From a seven-second advantage at the midway point on Saturday, Sébastien Ogier currently holds a margin of nigh-on 40 seconds heading into the final day – only now he is being pursued, as in Mexico three weeks ago, by his own Citroën Total World Rally Team team-mate and compatriot Sébastien Loeb.
“For the moment it's perfect, but there are still 100 kilometres to go and we saw a lot of problems for a lot of drivers,” mused the leader, expressing caution on what is turning out to be a real rally of attrition. “We plan to be easy with the car and the tyres, but it's not easy. Without any problems it should be okay, but it's not finished.”
“I think he will keep the lead he has,” added Loeb. “For sure it will be very difficult to catch him, because there's not so much cleaning happening and he is far in front so there is nothing to do. I thought it was easy to get a puncture on the final stage today, so I slowed down a bit on the stage.”
Latvala's hopes were dashed by a costly driveshaft failure on SS12. The Crash.net
columnist subsequently had to stop to change a puncture, leaving him more than four minutes adrift of Ogier and ostensibly with his victory hopes in tatters – a double blow for the Ford Abu Dhabi World Rally Team, with a puncture followed by a broken rear suspension on SS13 similarly knocking team-mate Mikko Hirvonen out of the hunt. The world championship leader will begin from fifth on Sunday, and conceded that 'we could have been in the fight but now it's just very disappointing'.
Still, at least Hirvonen was able to bury the hatchet with Loeb following the pair's earlier ill-tempered spat. The WRC's 'recordman' had accused his title rival of deliberately trying to sabotage his charge in order to protect Latvala's then lead, by stunting his progress in clouds of dust [see separate story – click here
]. Like the dust, though, the dispute has now blown over.
“I was angry with Mikko, but it's not his fault,” Loeb told the official championship website of the 30-second time loss that he had blamed for 'destroying' his bid for glory. “He could imagine I was there, but he could not know for sure. He cannot stop for nothing. It was the choice of Ford not to let me go, because I said to my team on the radio that we were in the dust and we couldn't see anything.
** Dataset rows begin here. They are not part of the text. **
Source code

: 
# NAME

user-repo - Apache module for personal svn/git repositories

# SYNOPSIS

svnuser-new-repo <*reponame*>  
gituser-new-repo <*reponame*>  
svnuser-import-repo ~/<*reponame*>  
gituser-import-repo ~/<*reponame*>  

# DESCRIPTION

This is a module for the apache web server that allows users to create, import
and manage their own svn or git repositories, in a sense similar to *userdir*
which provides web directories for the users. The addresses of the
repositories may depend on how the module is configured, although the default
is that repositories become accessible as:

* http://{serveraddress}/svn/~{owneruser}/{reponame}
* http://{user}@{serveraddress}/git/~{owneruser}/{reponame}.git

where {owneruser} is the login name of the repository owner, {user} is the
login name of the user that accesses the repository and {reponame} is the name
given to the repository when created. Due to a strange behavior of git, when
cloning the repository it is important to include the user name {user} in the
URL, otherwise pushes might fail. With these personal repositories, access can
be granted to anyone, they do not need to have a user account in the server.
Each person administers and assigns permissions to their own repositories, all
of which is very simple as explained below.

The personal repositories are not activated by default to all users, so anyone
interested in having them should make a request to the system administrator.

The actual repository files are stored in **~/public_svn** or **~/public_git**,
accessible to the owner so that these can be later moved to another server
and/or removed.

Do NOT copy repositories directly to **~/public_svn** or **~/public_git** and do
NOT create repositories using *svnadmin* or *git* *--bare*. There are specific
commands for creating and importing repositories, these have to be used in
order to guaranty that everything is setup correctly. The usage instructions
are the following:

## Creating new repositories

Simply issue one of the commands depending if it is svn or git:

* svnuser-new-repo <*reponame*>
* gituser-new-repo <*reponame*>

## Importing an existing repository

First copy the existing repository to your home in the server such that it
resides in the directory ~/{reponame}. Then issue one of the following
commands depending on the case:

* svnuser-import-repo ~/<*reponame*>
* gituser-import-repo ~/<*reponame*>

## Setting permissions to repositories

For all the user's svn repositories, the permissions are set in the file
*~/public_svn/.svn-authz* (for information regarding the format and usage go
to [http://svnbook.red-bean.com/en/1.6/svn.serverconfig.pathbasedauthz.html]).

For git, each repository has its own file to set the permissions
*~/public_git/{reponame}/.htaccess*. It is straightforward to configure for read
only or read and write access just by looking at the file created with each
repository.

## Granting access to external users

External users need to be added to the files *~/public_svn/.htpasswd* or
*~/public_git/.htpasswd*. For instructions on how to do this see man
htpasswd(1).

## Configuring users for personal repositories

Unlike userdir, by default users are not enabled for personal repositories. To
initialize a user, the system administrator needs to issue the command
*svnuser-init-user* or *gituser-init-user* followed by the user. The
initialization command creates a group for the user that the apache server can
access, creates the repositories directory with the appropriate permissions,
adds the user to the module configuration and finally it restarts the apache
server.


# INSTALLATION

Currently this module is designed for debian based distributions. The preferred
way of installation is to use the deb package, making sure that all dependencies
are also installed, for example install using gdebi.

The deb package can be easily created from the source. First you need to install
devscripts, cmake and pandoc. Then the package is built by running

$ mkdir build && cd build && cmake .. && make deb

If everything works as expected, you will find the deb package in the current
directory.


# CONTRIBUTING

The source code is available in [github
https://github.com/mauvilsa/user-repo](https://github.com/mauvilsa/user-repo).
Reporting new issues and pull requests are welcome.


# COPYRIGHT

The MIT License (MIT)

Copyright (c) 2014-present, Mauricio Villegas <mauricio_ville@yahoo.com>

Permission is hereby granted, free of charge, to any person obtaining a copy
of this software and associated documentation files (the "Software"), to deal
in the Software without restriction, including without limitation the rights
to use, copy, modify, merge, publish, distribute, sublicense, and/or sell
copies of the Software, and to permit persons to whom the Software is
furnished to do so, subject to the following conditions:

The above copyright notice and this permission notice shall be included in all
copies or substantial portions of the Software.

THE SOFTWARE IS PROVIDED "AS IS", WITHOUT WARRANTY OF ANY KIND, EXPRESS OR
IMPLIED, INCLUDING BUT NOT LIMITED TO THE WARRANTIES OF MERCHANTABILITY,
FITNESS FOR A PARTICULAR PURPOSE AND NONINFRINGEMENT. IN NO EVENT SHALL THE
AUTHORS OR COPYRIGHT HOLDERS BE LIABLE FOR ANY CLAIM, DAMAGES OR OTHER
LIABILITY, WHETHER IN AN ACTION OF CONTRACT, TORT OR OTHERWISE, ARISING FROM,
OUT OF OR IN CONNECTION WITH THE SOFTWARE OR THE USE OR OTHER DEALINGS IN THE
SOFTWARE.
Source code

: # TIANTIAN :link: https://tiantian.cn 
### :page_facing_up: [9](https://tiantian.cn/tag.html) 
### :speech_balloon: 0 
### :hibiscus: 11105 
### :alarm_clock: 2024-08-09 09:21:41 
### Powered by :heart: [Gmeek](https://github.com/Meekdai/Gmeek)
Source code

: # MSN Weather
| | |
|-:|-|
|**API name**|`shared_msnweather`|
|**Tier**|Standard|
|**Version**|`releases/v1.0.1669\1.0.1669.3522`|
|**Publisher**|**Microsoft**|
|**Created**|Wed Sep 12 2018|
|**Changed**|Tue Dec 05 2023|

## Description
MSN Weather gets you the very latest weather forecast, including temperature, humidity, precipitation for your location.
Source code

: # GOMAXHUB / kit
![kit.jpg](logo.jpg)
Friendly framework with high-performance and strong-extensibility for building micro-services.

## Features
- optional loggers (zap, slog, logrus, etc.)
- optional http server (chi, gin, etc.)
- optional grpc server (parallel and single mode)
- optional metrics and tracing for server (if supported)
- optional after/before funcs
They called Ford, but they said I had to stay behind.”
“I would be unhappy in that situation as well,” concurred Hirvonen. “The next stage he came and apologised to me about the whole thing, and I said I was sorry but there was nothing I could do about it. For sure, for everybody it looks like we protected Jari-Matti, but I just wanted to get back in the car and then carry on flat-out, which was the right thing to do. I didn't know how long my tyre change took, but I didn't see any dust or anything coming so I thought it was a fairly good change. Then we got back in the car and went flat-out.”
Whilst Citroën Sport director Olivier Quesnel confessed to being 'really frustrated' with the situation, his Ford counterpart Malcolm Wilson was shouldering none of the responsibility.